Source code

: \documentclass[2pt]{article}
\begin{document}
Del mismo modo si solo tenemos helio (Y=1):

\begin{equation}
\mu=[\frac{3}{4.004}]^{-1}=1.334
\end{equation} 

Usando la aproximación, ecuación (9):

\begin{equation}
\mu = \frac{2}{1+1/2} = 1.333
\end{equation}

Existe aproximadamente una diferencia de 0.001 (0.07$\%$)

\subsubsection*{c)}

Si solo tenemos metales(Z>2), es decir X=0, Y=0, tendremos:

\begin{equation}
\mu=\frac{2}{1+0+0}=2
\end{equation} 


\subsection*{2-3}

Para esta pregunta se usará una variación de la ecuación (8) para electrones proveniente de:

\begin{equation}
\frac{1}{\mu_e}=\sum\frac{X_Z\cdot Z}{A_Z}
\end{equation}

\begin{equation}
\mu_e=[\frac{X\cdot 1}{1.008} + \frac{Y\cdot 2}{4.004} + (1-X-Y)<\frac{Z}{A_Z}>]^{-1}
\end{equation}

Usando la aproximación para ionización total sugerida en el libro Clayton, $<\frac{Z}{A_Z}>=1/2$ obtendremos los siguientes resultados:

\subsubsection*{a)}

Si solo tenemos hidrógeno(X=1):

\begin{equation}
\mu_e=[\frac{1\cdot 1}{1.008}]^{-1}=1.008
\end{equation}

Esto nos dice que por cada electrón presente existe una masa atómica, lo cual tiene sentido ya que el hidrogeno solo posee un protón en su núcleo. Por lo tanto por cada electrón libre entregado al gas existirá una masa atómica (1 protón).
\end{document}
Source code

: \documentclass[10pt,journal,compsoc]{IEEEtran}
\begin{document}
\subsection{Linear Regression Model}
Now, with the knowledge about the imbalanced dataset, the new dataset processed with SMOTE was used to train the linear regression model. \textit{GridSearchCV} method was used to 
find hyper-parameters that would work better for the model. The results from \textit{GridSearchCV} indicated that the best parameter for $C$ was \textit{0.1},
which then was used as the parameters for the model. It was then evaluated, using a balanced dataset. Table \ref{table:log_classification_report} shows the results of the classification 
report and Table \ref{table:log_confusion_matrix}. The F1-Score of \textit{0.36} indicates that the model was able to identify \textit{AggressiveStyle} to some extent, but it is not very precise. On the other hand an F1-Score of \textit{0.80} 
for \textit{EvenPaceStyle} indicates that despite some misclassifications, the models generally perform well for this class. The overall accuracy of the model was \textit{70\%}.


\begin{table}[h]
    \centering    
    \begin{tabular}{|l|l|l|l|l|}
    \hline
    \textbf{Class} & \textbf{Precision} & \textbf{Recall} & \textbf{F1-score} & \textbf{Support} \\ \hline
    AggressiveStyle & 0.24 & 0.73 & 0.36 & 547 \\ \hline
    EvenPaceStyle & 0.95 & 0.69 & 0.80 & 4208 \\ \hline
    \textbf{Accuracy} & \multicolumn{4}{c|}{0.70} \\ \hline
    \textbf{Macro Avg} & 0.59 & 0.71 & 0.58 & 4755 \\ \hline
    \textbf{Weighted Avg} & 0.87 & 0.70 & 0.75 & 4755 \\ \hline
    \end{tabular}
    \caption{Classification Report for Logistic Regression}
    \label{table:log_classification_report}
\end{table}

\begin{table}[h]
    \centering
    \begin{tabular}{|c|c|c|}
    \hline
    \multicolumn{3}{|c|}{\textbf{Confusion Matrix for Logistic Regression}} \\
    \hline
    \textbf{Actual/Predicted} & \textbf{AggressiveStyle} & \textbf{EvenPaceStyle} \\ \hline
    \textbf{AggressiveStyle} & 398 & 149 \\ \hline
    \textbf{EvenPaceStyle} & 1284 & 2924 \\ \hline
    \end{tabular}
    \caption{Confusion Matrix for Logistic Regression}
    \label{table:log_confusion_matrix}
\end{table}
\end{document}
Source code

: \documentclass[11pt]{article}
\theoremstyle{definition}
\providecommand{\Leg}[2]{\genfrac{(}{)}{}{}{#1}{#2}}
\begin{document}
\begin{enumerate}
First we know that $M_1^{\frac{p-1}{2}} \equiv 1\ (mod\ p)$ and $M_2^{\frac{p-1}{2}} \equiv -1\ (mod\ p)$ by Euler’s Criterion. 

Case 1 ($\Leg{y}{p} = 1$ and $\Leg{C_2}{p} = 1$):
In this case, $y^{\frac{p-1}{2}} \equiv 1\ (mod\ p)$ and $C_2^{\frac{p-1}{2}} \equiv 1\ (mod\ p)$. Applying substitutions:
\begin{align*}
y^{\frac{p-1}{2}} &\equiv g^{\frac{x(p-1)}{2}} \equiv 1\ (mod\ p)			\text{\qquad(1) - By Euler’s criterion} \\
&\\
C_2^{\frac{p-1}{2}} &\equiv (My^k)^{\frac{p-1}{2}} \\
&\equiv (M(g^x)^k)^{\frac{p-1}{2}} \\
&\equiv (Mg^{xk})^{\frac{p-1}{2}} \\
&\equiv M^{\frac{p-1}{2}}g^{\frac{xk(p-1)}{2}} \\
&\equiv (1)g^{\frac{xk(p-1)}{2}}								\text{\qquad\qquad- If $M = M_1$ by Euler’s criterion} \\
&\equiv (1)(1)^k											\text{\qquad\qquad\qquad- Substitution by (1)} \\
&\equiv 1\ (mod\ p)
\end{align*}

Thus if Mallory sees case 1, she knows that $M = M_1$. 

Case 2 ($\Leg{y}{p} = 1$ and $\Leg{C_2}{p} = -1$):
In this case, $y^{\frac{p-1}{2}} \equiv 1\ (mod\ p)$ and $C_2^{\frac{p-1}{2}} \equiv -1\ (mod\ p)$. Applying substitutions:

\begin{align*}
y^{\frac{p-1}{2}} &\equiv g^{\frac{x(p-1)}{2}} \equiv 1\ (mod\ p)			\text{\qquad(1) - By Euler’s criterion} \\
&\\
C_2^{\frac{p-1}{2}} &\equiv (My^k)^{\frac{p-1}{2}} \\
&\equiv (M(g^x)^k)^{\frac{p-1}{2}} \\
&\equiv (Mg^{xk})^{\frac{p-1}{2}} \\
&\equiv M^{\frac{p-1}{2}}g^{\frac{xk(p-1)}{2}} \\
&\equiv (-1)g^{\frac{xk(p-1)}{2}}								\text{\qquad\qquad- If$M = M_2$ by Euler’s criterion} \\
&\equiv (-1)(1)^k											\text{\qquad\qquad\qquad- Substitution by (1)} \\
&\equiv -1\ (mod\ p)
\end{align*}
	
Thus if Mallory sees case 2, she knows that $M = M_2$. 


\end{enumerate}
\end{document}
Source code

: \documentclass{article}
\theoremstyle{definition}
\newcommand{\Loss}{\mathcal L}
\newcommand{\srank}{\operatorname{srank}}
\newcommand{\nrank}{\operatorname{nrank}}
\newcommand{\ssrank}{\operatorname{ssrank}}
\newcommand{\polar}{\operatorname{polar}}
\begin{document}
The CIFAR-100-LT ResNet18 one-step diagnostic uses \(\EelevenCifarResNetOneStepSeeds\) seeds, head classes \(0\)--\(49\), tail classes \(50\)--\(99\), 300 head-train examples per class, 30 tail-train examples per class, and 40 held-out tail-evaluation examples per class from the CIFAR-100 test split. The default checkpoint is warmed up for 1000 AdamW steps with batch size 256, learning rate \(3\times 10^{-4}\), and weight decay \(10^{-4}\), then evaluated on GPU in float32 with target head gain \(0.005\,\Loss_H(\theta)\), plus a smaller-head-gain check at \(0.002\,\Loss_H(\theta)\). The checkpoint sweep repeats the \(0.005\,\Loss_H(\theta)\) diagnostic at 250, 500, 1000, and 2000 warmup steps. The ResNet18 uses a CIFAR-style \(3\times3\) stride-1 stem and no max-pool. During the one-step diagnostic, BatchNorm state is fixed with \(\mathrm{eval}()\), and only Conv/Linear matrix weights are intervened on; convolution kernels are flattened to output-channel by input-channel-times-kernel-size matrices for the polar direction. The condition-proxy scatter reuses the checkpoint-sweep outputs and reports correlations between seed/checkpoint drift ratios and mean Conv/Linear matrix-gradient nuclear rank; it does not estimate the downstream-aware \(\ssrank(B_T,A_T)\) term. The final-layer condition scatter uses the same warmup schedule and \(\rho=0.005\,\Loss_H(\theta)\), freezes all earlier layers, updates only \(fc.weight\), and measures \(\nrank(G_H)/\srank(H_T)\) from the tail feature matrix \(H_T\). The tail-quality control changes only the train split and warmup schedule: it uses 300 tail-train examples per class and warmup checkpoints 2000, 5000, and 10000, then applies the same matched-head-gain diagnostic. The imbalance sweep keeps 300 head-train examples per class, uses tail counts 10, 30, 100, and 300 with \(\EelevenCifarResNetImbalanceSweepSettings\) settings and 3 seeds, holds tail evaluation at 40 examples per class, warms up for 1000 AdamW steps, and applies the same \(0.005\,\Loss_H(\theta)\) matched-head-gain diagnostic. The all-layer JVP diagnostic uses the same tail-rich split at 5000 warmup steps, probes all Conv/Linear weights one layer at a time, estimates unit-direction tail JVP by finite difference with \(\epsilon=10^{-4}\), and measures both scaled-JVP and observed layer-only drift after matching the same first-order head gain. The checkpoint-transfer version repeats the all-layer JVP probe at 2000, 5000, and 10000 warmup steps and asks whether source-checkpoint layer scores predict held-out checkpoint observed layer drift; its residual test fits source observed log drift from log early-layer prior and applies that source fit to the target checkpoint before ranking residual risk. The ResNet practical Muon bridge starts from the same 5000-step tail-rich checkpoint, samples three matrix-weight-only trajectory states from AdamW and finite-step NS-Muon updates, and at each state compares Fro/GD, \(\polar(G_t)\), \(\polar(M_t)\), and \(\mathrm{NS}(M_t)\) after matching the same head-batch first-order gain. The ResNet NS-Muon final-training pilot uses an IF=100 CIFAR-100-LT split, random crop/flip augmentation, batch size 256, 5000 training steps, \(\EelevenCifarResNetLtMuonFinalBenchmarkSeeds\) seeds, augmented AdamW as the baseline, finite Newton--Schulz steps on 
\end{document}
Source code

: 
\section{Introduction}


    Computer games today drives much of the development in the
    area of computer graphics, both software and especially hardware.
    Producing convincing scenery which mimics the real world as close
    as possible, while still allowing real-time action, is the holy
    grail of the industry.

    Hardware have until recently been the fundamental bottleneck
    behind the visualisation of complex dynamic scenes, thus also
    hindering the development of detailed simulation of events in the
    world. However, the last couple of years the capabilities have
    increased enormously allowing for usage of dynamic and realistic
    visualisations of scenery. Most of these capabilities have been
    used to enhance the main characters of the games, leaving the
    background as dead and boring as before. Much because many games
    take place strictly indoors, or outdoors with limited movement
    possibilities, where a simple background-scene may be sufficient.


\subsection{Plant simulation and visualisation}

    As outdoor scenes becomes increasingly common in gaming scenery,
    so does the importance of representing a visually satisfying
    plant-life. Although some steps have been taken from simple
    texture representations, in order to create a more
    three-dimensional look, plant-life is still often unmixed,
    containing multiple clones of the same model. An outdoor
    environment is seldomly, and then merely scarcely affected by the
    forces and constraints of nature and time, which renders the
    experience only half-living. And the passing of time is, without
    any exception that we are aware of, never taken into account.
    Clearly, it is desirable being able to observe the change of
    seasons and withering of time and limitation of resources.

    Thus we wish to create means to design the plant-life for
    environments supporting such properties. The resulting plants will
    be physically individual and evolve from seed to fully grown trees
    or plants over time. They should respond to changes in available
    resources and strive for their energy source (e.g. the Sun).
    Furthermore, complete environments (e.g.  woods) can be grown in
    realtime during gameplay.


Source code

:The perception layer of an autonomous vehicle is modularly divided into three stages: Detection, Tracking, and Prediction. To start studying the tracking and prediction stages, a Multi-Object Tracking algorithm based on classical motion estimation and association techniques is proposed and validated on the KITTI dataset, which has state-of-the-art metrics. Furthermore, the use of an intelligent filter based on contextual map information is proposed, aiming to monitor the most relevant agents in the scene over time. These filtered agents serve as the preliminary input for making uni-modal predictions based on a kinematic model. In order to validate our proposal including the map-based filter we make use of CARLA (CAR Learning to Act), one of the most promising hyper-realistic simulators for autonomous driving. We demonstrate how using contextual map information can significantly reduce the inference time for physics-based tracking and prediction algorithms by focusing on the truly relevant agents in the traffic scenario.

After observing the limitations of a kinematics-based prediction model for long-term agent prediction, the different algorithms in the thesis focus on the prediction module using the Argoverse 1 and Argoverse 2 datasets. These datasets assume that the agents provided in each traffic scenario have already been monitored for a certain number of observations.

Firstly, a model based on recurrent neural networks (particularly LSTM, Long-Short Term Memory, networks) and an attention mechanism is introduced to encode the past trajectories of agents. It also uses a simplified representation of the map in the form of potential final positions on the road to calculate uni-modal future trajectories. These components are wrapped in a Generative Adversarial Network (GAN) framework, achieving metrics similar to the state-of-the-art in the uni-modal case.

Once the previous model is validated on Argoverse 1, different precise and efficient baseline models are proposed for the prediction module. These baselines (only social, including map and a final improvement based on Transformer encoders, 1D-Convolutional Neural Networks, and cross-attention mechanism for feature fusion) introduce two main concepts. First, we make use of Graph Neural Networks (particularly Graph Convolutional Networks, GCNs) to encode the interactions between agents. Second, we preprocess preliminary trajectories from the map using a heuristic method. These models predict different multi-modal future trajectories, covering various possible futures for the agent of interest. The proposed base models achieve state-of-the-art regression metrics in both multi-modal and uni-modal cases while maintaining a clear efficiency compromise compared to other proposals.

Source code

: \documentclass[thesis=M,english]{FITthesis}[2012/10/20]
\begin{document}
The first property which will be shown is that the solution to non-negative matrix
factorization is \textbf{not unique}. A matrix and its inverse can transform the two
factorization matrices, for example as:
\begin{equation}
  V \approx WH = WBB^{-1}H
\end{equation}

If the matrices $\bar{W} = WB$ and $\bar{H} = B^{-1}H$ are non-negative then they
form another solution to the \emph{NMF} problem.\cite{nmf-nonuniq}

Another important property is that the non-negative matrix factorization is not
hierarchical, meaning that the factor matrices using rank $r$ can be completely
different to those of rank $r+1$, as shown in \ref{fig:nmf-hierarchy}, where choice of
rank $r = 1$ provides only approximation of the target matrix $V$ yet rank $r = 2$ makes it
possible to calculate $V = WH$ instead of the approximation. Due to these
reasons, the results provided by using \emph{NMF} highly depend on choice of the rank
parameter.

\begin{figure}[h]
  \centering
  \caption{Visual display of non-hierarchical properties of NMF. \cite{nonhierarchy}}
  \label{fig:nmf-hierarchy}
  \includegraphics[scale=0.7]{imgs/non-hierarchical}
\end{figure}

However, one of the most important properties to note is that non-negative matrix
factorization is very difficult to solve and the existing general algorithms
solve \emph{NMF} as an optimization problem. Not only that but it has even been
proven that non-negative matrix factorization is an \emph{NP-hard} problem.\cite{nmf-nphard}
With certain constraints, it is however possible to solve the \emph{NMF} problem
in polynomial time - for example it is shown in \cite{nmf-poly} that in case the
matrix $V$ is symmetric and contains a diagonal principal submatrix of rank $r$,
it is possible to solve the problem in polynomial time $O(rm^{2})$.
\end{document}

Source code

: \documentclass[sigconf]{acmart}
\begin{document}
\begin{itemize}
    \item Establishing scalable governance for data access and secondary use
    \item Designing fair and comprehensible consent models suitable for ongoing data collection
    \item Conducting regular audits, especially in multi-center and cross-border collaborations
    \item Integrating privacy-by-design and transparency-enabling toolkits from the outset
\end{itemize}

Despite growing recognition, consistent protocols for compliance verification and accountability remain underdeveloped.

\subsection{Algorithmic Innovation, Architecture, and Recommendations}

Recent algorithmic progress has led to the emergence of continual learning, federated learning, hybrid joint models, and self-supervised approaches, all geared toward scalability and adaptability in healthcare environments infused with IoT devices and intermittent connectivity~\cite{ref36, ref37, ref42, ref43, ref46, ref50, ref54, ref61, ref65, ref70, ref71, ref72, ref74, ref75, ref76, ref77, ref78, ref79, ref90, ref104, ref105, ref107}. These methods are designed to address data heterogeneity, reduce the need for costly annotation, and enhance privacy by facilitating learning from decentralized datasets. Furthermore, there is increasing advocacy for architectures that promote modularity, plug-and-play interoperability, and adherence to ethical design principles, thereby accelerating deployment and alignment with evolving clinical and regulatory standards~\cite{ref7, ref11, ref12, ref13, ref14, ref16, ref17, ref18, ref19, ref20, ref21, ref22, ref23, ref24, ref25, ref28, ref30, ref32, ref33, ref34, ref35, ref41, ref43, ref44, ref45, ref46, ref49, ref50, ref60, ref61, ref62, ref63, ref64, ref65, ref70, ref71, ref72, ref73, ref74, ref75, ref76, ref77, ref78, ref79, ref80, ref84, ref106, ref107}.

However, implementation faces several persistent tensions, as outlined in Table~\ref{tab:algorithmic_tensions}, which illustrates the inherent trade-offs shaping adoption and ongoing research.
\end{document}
============
Exercise instructions: The lines to return are those in the entries above that include "EvenPaceStyle".

The answer:
for \textit{EvenPaceStyle} indicates that despite some misclassifications, the models generally perform well for this class. The overall accuracy of the model was \textit{70\%}.
    EvenPaceStyle & 0.95 & 0.69 & 0.80 & 4208 \\ \hline
    \textbf{Actual/Predicted} & \textbf{AggressiveStyle} & \textbf{EvenPaceStyle} \\ \hline
    \textbf{EvenPaceStyle} & 1284 & 2924 \\ \hline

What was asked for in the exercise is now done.